___ RECORDS FOR THIS EXERCISE ___

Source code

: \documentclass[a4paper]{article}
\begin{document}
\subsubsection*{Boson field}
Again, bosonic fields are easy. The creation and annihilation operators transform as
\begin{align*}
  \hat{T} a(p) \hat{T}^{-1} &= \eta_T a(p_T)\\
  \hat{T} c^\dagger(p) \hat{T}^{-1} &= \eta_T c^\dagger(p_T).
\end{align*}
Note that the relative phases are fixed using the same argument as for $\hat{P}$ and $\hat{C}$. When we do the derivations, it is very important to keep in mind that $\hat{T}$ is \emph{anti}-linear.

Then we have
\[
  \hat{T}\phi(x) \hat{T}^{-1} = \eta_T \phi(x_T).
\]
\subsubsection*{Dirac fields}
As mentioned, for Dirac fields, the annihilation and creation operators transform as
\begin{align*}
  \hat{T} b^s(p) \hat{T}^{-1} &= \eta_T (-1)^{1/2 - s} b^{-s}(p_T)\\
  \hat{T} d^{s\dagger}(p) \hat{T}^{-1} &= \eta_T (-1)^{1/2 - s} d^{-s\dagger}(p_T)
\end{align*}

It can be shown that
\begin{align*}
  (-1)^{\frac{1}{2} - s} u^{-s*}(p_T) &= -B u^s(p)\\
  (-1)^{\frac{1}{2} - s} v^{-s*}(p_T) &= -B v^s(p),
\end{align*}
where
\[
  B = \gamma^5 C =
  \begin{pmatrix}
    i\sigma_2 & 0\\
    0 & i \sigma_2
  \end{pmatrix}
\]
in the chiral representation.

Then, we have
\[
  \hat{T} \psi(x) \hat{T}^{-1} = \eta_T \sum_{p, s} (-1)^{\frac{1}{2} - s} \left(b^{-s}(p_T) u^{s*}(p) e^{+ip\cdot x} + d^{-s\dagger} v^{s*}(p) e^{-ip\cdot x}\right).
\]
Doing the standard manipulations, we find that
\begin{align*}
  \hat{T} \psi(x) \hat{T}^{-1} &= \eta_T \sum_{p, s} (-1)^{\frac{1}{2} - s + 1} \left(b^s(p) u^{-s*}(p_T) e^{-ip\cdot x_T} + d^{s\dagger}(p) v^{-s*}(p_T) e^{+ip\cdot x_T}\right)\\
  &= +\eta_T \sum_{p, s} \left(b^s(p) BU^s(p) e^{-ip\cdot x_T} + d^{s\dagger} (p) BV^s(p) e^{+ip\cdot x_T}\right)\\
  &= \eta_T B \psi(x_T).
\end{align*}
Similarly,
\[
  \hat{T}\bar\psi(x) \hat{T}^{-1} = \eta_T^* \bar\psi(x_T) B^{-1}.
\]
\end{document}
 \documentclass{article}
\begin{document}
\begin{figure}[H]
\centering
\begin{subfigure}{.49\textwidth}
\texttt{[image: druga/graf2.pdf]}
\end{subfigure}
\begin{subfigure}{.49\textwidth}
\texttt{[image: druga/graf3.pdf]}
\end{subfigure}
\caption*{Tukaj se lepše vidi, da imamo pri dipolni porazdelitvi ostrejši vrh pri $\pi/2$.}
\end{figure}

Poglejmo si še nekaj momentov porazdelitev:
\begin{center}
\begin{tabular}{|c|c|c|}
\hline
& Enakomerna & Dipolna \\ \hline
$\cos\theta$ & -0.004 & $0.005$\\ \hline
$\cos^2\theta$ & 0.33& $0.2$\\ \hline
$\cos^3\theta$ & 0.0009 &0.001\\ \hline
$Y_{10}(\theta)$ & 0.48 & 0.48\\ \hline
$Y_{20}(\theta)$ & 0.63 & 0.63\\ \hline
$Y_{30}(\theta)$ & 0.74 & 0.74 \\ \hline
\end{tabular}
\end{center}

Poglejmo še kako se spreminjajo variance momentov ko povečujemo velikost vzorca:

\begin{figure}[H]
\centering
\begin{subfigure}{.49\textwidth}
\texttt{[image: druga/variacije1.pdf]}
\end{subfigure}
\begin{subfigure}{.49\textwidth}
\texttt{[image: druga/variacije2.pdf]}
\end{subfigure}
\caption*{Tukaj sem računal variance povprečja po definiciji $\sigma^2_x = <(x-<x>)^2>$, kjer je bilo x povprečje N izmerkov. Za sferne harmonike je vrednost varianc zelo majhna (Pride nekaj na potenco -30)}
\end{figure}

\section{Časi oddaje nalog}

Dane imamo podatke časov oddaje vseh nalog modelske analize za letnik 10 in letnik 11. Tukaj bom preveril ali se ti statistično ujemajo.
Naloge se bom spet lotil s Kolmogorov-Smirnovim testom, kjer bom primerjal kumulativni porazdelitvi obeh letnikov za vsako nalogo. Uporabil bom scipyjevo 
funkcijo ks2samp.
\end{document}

___

TASK BRIEF
Exactly as written, transcribe every line shown above.

THE ANSWER
Source code

: \documentclass[a4paper]{article}
\begin{document}
\subsubsection*{Boson field}
Again, bosonic fields are easy. The creation and annihilation operators transform as
\begin{align*}
  \hat{T} a(p) \hat{T}^{-1} &= \eta_T a(p_T)\\
  \hat{T} c^\dagger(p) \hat{T}^{-1} &= \eta_T c^\dagger(p_T).
\end{align*}
Note that the relative phases are fixed using the same argument as for $\hat{P}$ and $\hat{C}$. When we do the derivations, it is very important to keep in mind that $\hat{T}$ is \emph{anti}-linear.

Then we have
\[
  \hat{T}\phi(x) \hat{T}^{-1} = \eta_T \phi(x_T).
\]
\subsubsection*{Dirac fields}
As mentioned, for Dirac fields, the annihilation and creation operators transform as
\begin{align*}
  \hat{T} b^s(p) \hat{T}^{-1} &= \eta_T (-1)^{1/2 - s} b^{-s}(p_T)\\
  \hat{T} d^{s\dagger}(p) \hat{T}^{-1} &= \eta_T (-1)^{1/2 - s} d^{-s\dagger}(p_T)
\end{align*}

It can be shown that
\begin{align*}
  (-1)^{\frac{1}{2} - s} u^{-s*}(p_T) &= -B u^s(p)\\
  (-1)^{\frac{1}{2} - s} v^{-s*}(p_T) &= -B v^s(p),
\end{align*}
where
\[
  B = \gamma^5 C =
  \begin{pmatrix}
    i\sigma_2 & 0\\
    0 & i \sigma_2
  \end{pmatrix}
\]
in the chiral representation.

Then, we have
\[
  \hat{T} \psi(x) \hat{T}^{-1} = \eta_T \sum_{p, s} (-1)^{\frac{1}{2} - s} \left(b^{-s}(p_T) u^{s*}(p) e^{+ip\cdot x} + d^{-s\dagger} v^{s*}(p) e^{-ip\cdot x}\right).
\]
Doing the standard manipulations, we find that
\begin{align*}
  \hat{T} \psi(x) \hat{T}^{-1} &= \eta_T \sum_{p, s} (-1)^{\frac{1}{2} - s + 1} \left(b^s(p) u^{-s*}(p_T) e^{-ip\cdot x_T} + d^{s\dagger}(p) v^{-s*}(p_T) e^{+ip\cdot x_T}\right)\\
  &= +\eta_T \sum_{p, s} \left(b^s(p) BU^s(p) e^{-ip\cdot x_T} + d^{s\dagger} (p) BV^s(p) e^{+ip\cdot x_T}\right)\\
  &= \eta_T B \psi(x_T).
\end{align*}
Similarly,
\[
  \hat{T}\bar\psi(x) \hat{T}^{-1} = \eta_T^* \bar\psi(x_T) B^{-1}.
\]
\end{document}
 \documentclass{article}
\begin{document}
\begin{figure}[H]
\centering
\begin{subfigure}{.49\textwidth}
\texttt{[image: druga/graf2.pdf]}
\end{subfigure}
\begin{subfigure}{.49\textwidth}
\texttt{[image: druga/graf3.pdf]}
\end{subfigure}
\caption*{Tukaj se lepše vidi, da imamo pri dipolni porazdelitvi ostrejši vrh pri $\pi/2$.}
\end{figure}

Poglejmo si še nekaj momentov porazdelitev:
\begin{center}
\begin{tabular}{|c|c|c|}
\hline
& Enakomerna & Dipolna \\ \hline
$\cos\theta$ & -0.004 & $0.005$\\ \hline
$\cos^2\theta$ & 0.33& $0.2$\\ \hline
$\cos^3\theta$ & 0.0009 &0.001\\ \hline
$Y_{10}(\theta)$ & 0.48 & 0.48\\ \hline
$Y_{20}(\theta)$ & 0.63 & 0.63\\ \hline
$Y_{30}(\theta)$ & 0.74 & 0.74 \\ \hline
\end{tabular}
\end{center}

Poglejmo še kako se spreminjajo variance momentov ko povečujemo velikost vzorca:

\begin{figure}[H]
\centering
\begin{subfigure}{.49\textwidth}
\texttt{[image: druga/variacije1.pdf]}
\end{subfigure}
\begin{subfigure}{.49\textwidth}
\texttt{[image: druga/variacije2.pdf]}
\end{subfigure}
\caption*{Tukaj sem računal variance povprečja po definiciji $\sigma^2_x = <(x-<x>)^2>$, kjer je bilo x povprečje N izmerkov. Za sferne harmonike je vrednost varianc zelo majhna (Pride nekaj na potenco -30)}
\end{figure}

\section{Časi oddaje nalog}

Dane imamo podatke časov oddaje vseh nalog modelske analize za letnik 10 in letnik 11. Tukaj bom preveril ali se ti statistično ujemajo.
Naloge se bom spet lotil s Kolmogorov-Smirnovim testom, kjer bom primerjal kumulativni porazdelitvi obeh letnikov za vsako nalogo. Uporabil bom scipyjevo 
funkcijo ks2samp.
\end{document}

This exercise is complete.